Using the records below, filter for lines that contain the string "Golden" and copy them out.
---- Excerpted records
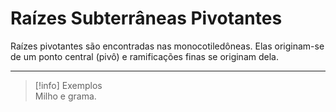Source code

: # Raízes Subterrâneas Pivotantes

Raízes pivotantes são encontradas nas monocotiledôneas. Elas originam-se de um ponto central (pivô) e ramificações finas se originam dela.

---

> [!info] Exemplos
> <br>
> Milho e grama.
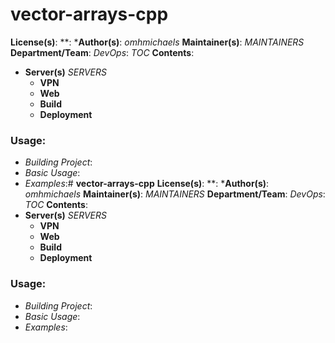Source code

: # **vector-arrays-cpp**
**License(s)**: **:
***Author(s)**: *omhmichaels*
**Maintainer(s)**: *MAINTAINERS*
**Department/Team**: *DevOps*: *TOC*
**Contents**:
* **Server(s)** *SERVERS*
	- **VPN**
	- **Web**
	- **Build**
	- **Deployment**

### **Usage**:
* *Building Project*:
* *Basic Usage*:
* *Examples*:# **vector-arrays-cpp**
**License(s)**: **:
***Author(s)**: *omhmichaels*
**Maintainer(s)**: *MAINTAINERS*
**Department/Team**: *DevOps*: *TOC*
**Contents**:
* **Server(s)** *SERVERS*
	- **VPN**
	- **Web**
	- **Build**
	- **Deployment**

### **Usage**:
* *Building Project*:
* *Basic Usage*:
* *Examples*:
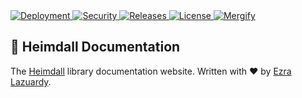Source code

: <a href="https://heimdall.ezralazuardy.com/">
  <img src="https://therealsujitk-vercel-badge.vercel.app/?app=heimdall" alt="Deployment">
</a>

<a href="https://github.com/ezralazuardy/heimdall-documentation/actions/workflows/codeql-analysis.yml">
  <img src="https://img.shields.io/github/workflow/status/ezralazuardy/heimdall-documentation/CodeQL?label=security" alt="Security">
</a>

<a href="https://github.com/ezralazuardy/heimdall-documentation/releases">
  <img src="https://img.shields.io/github/v/release/ezralazuardy/heimdall-documentation" alt="Releases">
</a>

<a href="https://github.com/ezralazuardy/heimdall-documentation/blob/master/LICENSE">
  <img src="https://img.shields.io/github/license/ezralazuardy/heimdall-documentation" alt="License">
</a>

<a href="https://mergify.io">
  <img src="https://img.shields.io/endpoint.svg?url=https://gh.mergify.io/badges/ezralazuardy/heimdall-documentation" alt="Mergify">
</a>

## 📖 Heimdall Documentation

The [Heimdall](https://github.com/ezralazuardy/heimdall) library documentation website. Written with ❤️ by [Ezra Lazuardy](https://github.com/ezralazuardy).
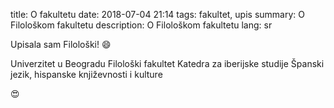 title: O fakultetu
date: 2018-07-04 21:14
tags: fakultet, upis
summary: O Filološkom fakultetu
description: O Filološkom fakultetu
lang: sr


Upisala sam Filološki! :smile:

Univerzitet u Beogradu 
Filološki fakultet 
Katedra za iberijske studije 
Španski jezik, hispanske književnosti i kulture 

:heart_eyes:
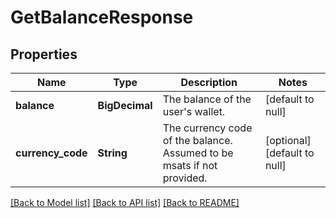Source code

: # GetBalanceResponse
## Properties

| Name | Type | Description | Notes |
|------------ | ------------- | ------------- | -------------|
| **balance** | **BigDecimal** | The balance of the user&#39;s wallet. | [default to null] |
| **currency\_code** | **String** | The currency code of the balance. Assumed to be msats if not provided. | [optional] [default to null] |

[[Back to Model list]](../README.md#documentation-for-models) [[Back to API list]](../README.md#documentation-for-api-endpoints) [[Back to README]](../README.md)

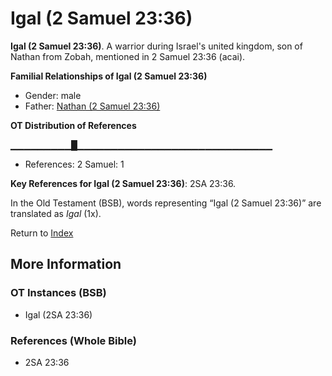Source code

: # Igal (2 Samuel 23:36)
**Igal (2 Samuel 23:36)**. 
A warrior during Israel's united kingdom, son of Nathan from Zobah, mentioned in 2 Samuel 23:36 (acai). 




**Familial Relationships of Igal (2 Samuel 23:36)**


* Gender: male
* Father: [Nathan (2 Samuel 23:36)](Nathan.3.md)


**OT Distribution of References**

▁▁▁▁▁▁▁▁▁█▁▁▁▁▁▁▁▁▁▁▁▁▁▁▁▁▁▁▁▁▁▁▁▁▁▁▁▁▁
* References: 2 Samuel: 1



**Key References for Igal (2 Samuel 23:36)**: 
2SA 23:36. 


In the Old Testament (BSB), words representing “Igal (2 Samuel 23:36)” are translated as 
*Igal* (1x). 




Return to [Index](00-Index.md)

## More Information

### OT Instances (BSB)

* Igal (2SA 23:36)



### References (Whole Bible)

* 2SA 23:36




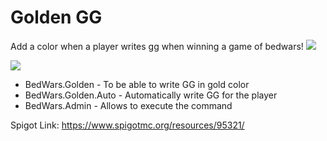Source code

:# Golden GG
Add a color when a player writes gg when winning a game of bedwars!
![](https://i.imgur.com/Fndh3bI.png)

![]([https://user-images.githubusercontent.com/49426855/129484113-8e86502b-043e-457d-9aba-5b08fa6bb77b.png](https://i.imgur.com/s3CsWRO.png))

- BedWars.Golden - To be able to write GG in gold color
- BedWars.Golden.Auto - Automatically write GG for the player
- BedWars.Admin - Allows to execute the command

Spigot Link: https://www.spigotmc.org/resources/95321/
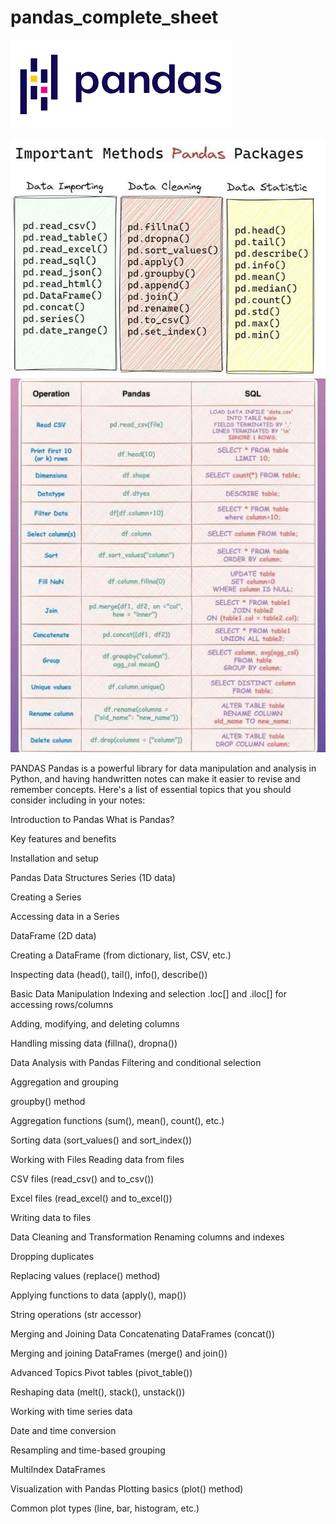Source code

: # pandas_complete_sheet
![Model](https://github.com/Kindkrishna/pandas_complete_sheet/blob/e5e5ad1b0cf51468d026be4a9dcfe501a0046670/pandas1.png)

![Model](https://github.com/Kindkrishna/pandas_complete_sheet/blob/1040ee6ed05f230805bf3e91676ca32abc162bc5/pandas_method.jpg)
![Model](https://github.com/Kindkrishna/pandas_complete_sheet/blob/a2b0d0c330c1a0c3b8eaf4b579bd0608f190aad9/pandas_vs_sql.jpg)

PANDAS
Pandas is a powerful library for data manipulation and analysis in Python, and having handwritten notes can make it easier to revise and remember concepts. Here's a list of essential topics that you should consider including in your notes:

Introduction to Pandas
What is Pandas?

Key features and benefits

Installation and setup

Pandas Data Structures
Series (1D data)

Creating a Series

Accessing data in a Series

DataFrame (2D data)

Creating a DataFrame (from dictionary, list, CSV, etc.)

Inspecting data (head(), tail(), info(), describe())

Basic Data Manipulation
Indexing and selection
.loc[] and .iloc[] for accessing rows/columns

Adding, modifying, and deleting columns

Handling missing data (fillna(), dropna())

Data Analysis with Pandas
Filtering and conditional selection

Aggregation and grouping

groupby() method

Aggregation functions (sum(), mean(), count(), etc.)

Sorting data (sort_values() and sort_index())

Working with Files
Reading data from files

CSV files (read_csv() and to_csv())

Excel files (read_excel() and to_excel())

Writing data to files

Data Cleaning and Transformation
Renaming columns and indexes

Dropping duplicates

Replacing values (replace() method)

Applying functions to data (apply(), map())

String operations (str accessor)

Merging and Joining Data
Concatenating DataFrames (concat())

Merging and joining DataFrames (merge() and join())

Advanced Topics
Pivot tables (pivot_table())

Reshaping data (melt(), stack(), unstack())

Working with time series data

Date and time conversion

Resampling and time-based grouping

MultiIndex DataFrames

Visualization with Pandas
Plotting basics (plot() method)

Common plot types (line, bar, histogram, etc.)

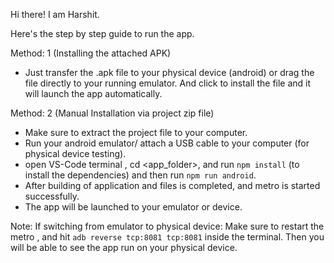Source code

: Hi there! I am Harshit. 

Here's the step by step guide to run the app. 

Method: 1 (Installing the attached APK)

- Just transfer the .apk file to your physical device (android) or drag the file directly to your running emulator. 
And click to install the file and it will launch the app automatically.

Method: 2 (Manual Installation via project zip file)

- Make sure to extract the project file to your computer.
- Run your android emulator/ attach a USB cable to your computer (for physical device testing).
- open VS-Code terminal , cd <app_folder>, and run `npm install` (to install the dependencies) and then run `npm run android`.
- After building of application and files is completed, and metro is started successfully.
- The app will be launched to your emulator or device.

Note: If switching from emulator to physical device: 
Make sure to restart the metro , and hit `adb reverse tcp:8081 tcp:8081` inside the terminal.
Then you will be able to see the app run on your physical device.

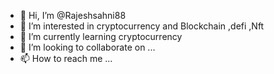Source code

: - 👋 Hi, I’m @Rajeshsahni88
- 👀 I’m interested in cryptocurrency and Blockchain ,defi ,Nft
- 🌱 I’m currently learning cryptocurrency
- 💞️ I’m looking to collaborate on ...
- 📫 How to reach me ...

<!---
Rajeshsahni88/Rajeshsahni88 is a ✨ special ✨ repository because its `README.md` (this file) appears on your GitHub profile.
You can click the Preview link to take a look at your changes.
--->
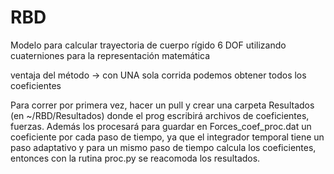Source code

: # RBD

Modelo para calcular trayectoria de cuerpo rígido 6 DOF utilizando cuaterniones para la representación matemática

ventaja del método -> con UNA sola corrida podemos obtener todos los coeficientes

Para correr por primera vez, hacer un pull y crear una carpeta Resultados (en ~/RBD/Resultados) donde el prog escribirá archivos de coeficientes, fuerzas. Además los procesará para guardar en Forces_coef_proc.dat un coeficiente por cada paso de tiempo, ya que el integrador temporal tiene un paso adaptativo y para un mismo paso de tiempo calcula los coeficientes, entonces con la rutina proc.py se reacomoda los resultados.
--------
- Answer:
:# Golden GG
- BedWars.Golden - To be able to write GG in gold color
- BedWars.Golden.Auto - Automatically write GG for the player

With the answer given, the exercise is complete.